Jaden Smith’s Fresh Prince of Beijing Learns the Kung-Fu Hustle
The best that can be said of The Karate Kid, a bloated but diverting remake of the 1984 original, is that most of its two-and-a-half hour running time reflects a near-flawless reprise. The names and faces have changed, as has the setting, with China replacing sunny Southern California. But the essence of the story hasn’t changed an iota.
For newcomers: Dre, transplanted from Detroit to Beijing without so much as a rudimentary knowledge of Chinese, is the new kid on the block, suffering his way through a hard-knocks initiation. (In the original, Daniel, played by Ralph Macchio, arrived in L.A. by way of New Jersey.) Innocently, Dre commits the dangerous sin of talking to a girl the schoolyard bully seems to fancy, and his reward is a black eye.
That doesn’t sit well with Mr. Han (Jackie Chan), the next-door handyman who watches Dre come home from school each day with a fresh set of bruises. After a time – just long enough for the slight but athletic Dre to take an interest in kung fu – Han rescues the boy, teaching him self-defense and the basics of manhood.
It doesn’t take a student of the original to know there’s going to be a showdown, and the new Karate Kid delivers, pitting Dre against his chief tormentor (who exists only to punch, kick and scowl his way into our bad graces) in a tournament. Until then, we are invited to giggle at Han’s unorthodox lessons, and marvel at the profundity of his simple philosophy.
All of this is handled deftly enough by director Harald Zwart, who erases lingering memories of last year’s unfortunate Pink Panther 2 with a handsome film that makes the most of its picturesque locations, allowing Dre to train atop the Great Wall and explore the Forbidden City. The tournament is equally well constructed, a triumph of artful choreography.
Dre is played by Jaden Smith, son of Will and wife Jada Pinkett, and though he has an engaging screen presence – a natural, playful way with the camera, as impressive as his agility – his emotional range is less developed than Macchio’s. (An unfair comparison perhaps, since Macchio was 23 when he starred in the first Karate Kid.) At 11, the sometimes stiff Smith remains a work in progress, but the flashes of promise he shows here suggest a star in the making.
In the Mr.
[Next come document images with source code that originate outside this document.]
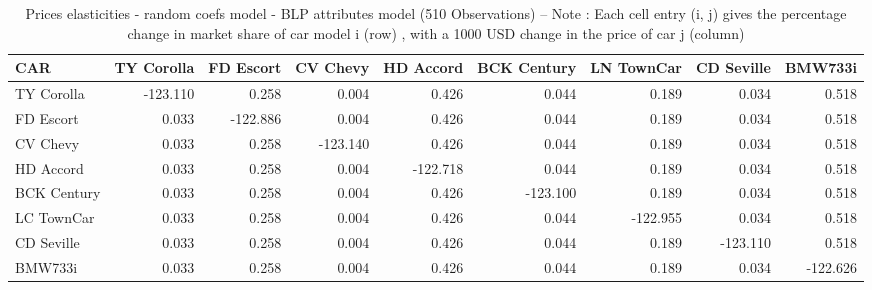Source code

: \documentclass{article}\usepackage[]{graphicx}\usepackage[]{color}
\begin{document}
%

%
\begin{table}[ht]
\centering
\caption{Prices elasticities -  random coefs model - BLP attributes model 
 (510 Observations) 
  -- Note : Each cell entry (i, j) gives the percentage change in market share of car model i (row) , with a 1000 USD change in the price of car j (column)} 
\label{tbl:blp1_elasticities}
\begingroup\footnotesize
\begin{tabular}{lrrrrrrrr}
  \toprule 
 CAR & TY Corolla & FD Escort & CV Chevy & HD Accord &  BCK Century & LN TownCar & CD Seville & BMW733i \\
 \midrule 
 TY Corolla & -123.110 & 0.258 & 0.004 & 0.426 & 0.044 & 0.189 & 0.034 & 0.518 \\ 
  FD Escort & 0.033 & -122.886 & 0.004 & 0.426 & 0.044 & 0.189 & 0.034 & 0.518 \\ 
  CV Chevy & 0.033 & 0.258 & -123.140 & 0.426 & 0.044 & 0.189 & 0.034 & 0.518 \\ 
  HD Accord & 0.033 & 0.258 & 0.004 & -122.718 & 0.044 & 0.189 & 0.034 & 0.518 \\ 
  BCK Century & 0.033 & 0.258 & 0.004 & 0.426 & -123.100 & 0.189 & 0.034 & 0.518 \\ 
  LC TownCar & 0.033 & 0.258 & 0.004 & 0.426 & 0.044 & -122.955 & 0.034 & 0.518 \\ 
  CD Seville & 0.033 & 0.258 & 0.004 & 0.426 & 0.044 & 0.189 & -123.110 & 0.518 \\ 
  BMW733i & 0.033 & 0.258 & 0.004 & 0.426 & 0.044 & 0.189 & 0.034 & -122.626 \\ 
   \bottomrule 
\end{tabular}
\endgroup
\end{table}
\end{document}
Miyagi role – now Mr. Han – Chan submits a performance that is uncharacteristically nuanced, and his restraint serves him well. The key to any Karate Kid movie – this is the fifth – is the relationship between teacher and student, and though Chan’s fleet-footed mentor won’t take anyone by surprise, the way the shorter, paunchier Noriyuki “Pat” Morita did in the original, he is mostly credible as the aging guru thrust into the thick of a nasty fight. We know he’s going to shake off the rust and bust a move, it’s just a matter of when.
The depth of his on-screen relationship with Smith is established largely through training montages – a shortcut to character development common to sports dramas – but there is a single scene, beautifully shot, in which Han reveals to Dre the tragedy of his past. In that moment we catch a glimpse of what might have been: a moving fable reimagined, with a resonance all its own, earned more than borrowed. It’s gone in an instant, unlike so much of this overlong movie, and it makes the rest pale by comparison.
Does the new version surpass its predecessor in any way? No. It takes the same story and feeds it back to us more or less intact, with only a few superficial alterations. This time around there is a nasty subtext to the violence, which is motivated partly by a streak of racism and xenophobia absent from John Avildsen’s more innocent original. It doesn’t lend the material urgency – it’s just a manipulative tweak on the formula – but it stands as Zwart and screenwriter Christopher Murphey’s most notable contribution to a story that required no revisiting.